▶ Work order
Return the listing below exactly. Leave its pictures out.

▶ Data for this task
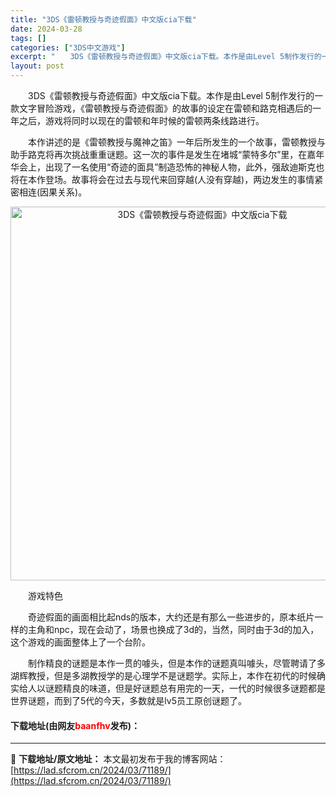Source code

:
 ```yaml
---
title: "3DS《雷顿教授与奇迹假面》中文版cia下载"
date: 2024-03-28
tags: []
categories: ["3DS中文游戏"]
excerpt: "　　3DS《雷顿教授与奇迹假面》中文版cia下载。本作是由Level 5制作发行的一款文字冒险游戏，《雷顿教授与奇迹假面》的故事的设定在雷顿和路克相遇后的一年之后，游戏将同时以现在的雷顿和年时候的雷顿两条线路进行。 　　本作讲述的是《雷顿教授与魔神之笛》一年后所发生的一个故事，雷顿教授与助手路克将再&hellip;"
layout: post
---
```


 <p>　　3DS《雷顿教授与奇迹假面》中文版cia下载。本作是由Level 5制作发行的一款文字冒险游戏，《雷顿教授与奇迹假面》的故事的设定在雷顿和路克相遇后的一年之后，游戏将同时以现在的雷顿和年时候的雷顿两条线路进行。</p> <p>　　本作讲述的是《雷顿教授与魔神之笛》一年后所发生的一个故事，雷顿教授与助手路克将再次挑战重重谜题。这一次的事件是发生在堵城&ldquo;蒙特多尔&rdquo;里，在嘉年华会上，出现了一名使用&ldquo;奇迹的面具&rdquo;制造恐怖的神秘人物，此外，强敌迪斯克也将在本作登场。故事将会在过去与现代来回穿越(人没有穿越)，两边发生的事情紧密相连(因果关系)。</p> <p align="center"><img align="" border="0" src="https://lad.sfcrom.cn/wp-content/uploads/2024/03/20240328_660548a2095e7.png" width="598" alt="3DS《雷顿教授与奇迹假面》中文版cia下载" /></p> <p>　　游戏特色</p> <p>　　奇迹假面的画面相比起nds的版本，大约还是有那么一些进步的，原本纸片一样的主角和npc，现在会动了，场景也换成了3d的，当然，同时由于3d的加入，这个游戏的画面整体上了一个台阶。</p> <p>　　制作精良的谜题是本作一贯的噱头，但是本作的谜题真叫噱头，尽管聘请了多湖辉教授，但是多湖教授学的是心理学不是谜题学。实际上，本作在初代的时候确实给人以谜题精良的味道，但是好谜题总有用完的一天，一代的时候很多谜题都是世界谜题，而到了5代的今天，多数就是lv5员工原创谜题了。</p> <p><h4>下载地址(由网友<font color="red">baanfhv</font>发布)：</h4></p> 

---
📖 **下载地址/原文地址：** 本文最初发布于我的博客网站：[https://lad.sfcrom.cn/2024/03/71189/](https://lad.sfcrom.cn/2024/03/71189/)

▶ Your response
Source code

:
 ```yaml
---
title: "3DS《雷顿教授与奇迹假面》中文版cia下载"
date: 2024-03-28
tags: []
categories: ["3DS中文游戏"]
excerpt: "　　3DS《雷顿教授与奇迹假面》中文版cia下载。本作是由Level 5制作发行的一款文字冒险游戏，《雷顿教授与奇迹假面》的故事的设定在雷顿和路克相遇后的一年之后，游戏将同时以现在的雷顿和年时候的雷顿两条线路进行。 　　本作讲述的是《雷顿教授与魔神之笛》一年后所发生的一个故事，雷顿教授与助手路克将再&hellip;"
layout: post
---
```


 <p>　　3DS《雷顿教授与奇迹假面》中文版cia下载。本作是由Level 5制作发行的一款文字冒险游戏，《雷顿教授与奇迹假面》的故事的设定在雷顿和路克相遇后的一年之后，游戏将同时以现在的雷顿和年时候的雷顿两条线路进行。</p> <p>　　本作讲述的是《雷顿教授与魔神之笛》一年后所发生的一个故事，雷顿教授与助手路克将再次挑战重重谜题。这一次的事件是发生在堵城&ldquo;蒙特多尔&rdquo;里，在嘉年华会上，出现了一名使用&ldquo;奇迹的面具&rdquo;制造恐怖的神秘人物，此外，强敌迪斯克也将在本作登场。故事将会在过去与现代来回穿越(人没有穿越)，两边发生的事情紧密相连(因果关系)。</p> <p align="center"><img align="" border="0" src="https://lad.sfcrom.cn/wp-content/uploads/2024/03/20240328_660548a2095e7.png" width="598" alt="3DS《雷顿教授与奇迹假面》中文版cia下载" /></p> <p>　　游戏特色</p> <p>　　奇迹假面的画面相比起nds的版本，大约还是有那么一些进步的，原本纸片一样的主角和npc，现在会动了，场景也换成了3d的，当然，同时由于3d的加入，这个游戏的画面整体上了一个台阶。</p> <p>　　制作精良的谜题是本作一贯的噱头，但是本作的谜题真叫噱头，尽管聘请了多湖辉教授，但是多湖教授学的是心理学不是谜题学。实际上，本作在初代的时候确实给人以谜题精良的味道，但是好谜题总有用完的一天，一代的时候很多谜题都是世界谜题，而到了5代的今天，多数就是lv5员工原创谜题了。</p> <p><h4>下载地址(由网友<font color="red">baanfhv</font>发布)：</h4></p> 

---
📖 **下载地址/原文地址：** 本文最初发布于我的博客网站：[https://lad.sfcrom.cn/2024/03/71189/](https://lad.sfcrom.cn/2024/03/71189/)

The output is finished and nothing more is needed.